Although this legislation is truly sweeping in scope, the sections of this lawthat should be of the greatest interest to pharmaceutical companies are those that amend the Federal Food, Drug, and Cosmetic Act and establish protocols for the FDA to use to evaluate patient experience and other forms of real-world data when assessing the risk-benefit analysis of a new drug. According to Stat News, real-world evidence (RWE) came out as a “winner” of the new legislation, because the Cures Act gives pharmaceutical companies more leeway to use this “useful and timely” kind of evidence.

What’s real-world evidence?

According to the site Health Law and Policy Matters, the Cures Act defines RWE as any drug data that is derived from a source other than a randomized clinical trial. The new legislation requires that the FDA, within two years of the passage of this act, devises and implements the guidelines by which companies may evaluate RWE. Within five years, the FDA must draft guidelines defining the appropriate ways in which the pharmaceutical industry can collect, analyze and incorporate RWE for either a) approval of a novel use of a previously approved drug, or b) to meet requirements after a drug has been approved.

To clarify, this does not mean that RWE cannot be used for other purposes and does not change the standards of evidence outlined by the Food, Drug and Cosmetic Act. Health Law and Policy Matters notes, however, that this marks a substantial change from the past, when the FDA issued RWE guidelines for medical devices but not for medications.

Why RWE is important

There are a number of reasons to be optimistic about the RWE provisions in the Cures Act, including the increased use of novel sources of information and, perhaps more importantly, the streamlining of the FDA approval process.

Utilization of novel information sources

One of the most important things about this increased use of RWE is that it will expand the sources of evidence on which a pharmaceutical company can draw in the process of drug approval.

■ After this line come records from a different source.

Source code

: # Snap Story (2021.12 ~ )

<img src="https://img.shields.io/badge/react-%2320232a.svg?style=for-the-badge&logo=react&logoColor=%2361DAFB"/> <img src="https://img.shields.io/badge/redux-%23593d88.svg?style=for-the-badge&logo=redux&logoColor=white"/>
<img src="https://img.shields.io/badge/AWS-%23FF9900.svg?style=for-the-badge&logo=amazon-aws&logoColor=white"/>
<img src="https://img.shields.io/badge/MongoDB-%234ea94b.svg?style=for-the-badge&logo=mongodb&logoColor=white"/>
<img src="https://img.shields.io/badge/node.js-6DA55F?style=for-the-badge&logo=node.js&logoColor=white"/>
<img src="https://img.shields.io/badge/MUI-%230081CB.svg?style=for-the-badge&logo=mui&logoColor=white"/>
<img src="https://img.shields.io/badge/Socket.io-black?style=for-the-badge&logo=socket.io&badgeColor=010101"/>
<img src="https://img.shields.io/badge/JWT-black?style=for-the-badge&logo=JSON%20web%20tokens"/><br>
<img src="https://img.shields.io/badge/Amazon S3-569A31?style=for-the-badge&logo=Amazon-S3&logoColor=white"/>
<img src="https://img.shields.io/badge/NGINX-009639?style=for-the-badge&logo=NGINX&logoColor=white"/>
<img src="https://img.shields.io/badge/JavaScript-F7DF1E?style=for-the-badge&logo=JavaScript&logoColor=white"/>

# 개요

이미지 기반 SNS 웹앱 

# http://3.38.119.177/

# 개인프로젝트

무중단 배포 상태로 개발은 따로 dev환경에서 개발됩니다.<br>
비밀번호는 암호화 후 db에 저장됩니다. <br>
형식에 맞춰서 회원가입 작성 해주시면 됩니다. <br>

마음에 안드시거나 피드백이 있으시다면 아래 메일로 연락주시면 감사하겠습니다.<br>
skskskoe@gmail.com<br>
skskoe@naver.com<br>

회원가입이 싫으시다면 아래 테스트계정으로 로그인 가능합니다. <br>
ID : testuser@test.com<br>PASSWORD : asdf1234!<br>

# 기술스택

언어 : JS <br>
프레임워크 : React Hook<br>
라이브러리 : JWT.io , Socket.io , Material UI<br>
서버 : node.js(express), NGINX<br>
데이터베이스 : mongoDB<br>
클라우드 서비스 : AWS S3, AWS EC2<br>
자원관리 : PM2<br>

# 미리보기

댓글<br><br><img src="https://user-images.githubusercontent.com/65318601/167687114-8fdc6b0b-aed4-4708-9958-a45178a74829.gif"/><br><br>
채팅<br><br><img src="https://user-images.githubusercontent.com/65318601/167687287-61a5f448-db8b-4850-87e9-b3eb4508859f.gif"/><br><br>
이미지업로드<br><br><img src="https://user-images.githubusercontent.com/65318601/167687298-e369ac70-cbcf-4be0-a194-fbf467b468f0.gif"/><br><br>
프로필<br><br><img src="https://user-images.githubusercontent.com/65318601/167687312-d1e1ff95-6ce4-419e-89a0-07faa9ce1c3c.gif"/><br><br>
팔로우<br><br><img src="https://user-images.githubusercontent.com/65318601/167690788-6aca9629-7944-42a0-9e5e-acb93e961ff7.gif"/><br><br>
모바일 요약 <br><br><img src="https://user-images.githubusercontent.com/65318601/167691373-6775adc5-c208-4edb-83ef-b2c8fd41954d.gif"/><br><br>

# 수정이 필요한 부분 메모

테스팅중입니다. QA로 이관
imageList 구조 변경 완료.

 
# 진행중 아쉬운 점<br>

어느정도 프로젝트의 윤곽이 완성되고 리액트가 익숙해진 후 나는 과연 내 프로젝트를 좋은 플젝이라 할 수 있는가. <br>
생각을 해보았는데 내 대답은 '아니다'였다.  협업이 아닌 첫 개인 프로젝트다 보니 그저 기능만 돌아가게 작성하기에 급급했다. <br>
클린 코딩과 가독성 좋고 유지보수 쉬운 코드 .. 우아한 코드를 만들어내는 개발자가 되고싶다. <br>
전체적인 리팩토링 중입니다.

In the past, the FDA relied largely on data gathered from clinically controlled trials to make their decisions regarding drug approval. However, authors writing in the New England Journal of Medicine (NEJM) note that with the increased use of RWE allowed by the Cures Act, other data sources can now be utilized. This can include the immense amount of data now generated from electronic health records (EHRs) and even wearable technology and mobile apps, as well as information gathered from patient billing information and entities like disease registries.

Increased expedience for drug development

The development of new drugs is, understandably, incredibly important to patient outcomes — but according to the Center for Bipartisan Policy, the current process by which a new drug comes to market is both long and expensive. It typically takes over a decade and around $2 billion to develop a new medication. However, the center believes that certain features of the Cures Act (such as the increased use of RWE) will streamline and modernize this costly and drawn-out process so that patients can receive new drugs and treatments in a more timely manner.

In short, the advent of the Cures Act will have a significant impact on the pharmaceutical industry — and it will be more important than ever for pharmaceutical companies to monitor published and presented RWE from around the world, as this evidence may be increasingly important in the FDA approval process.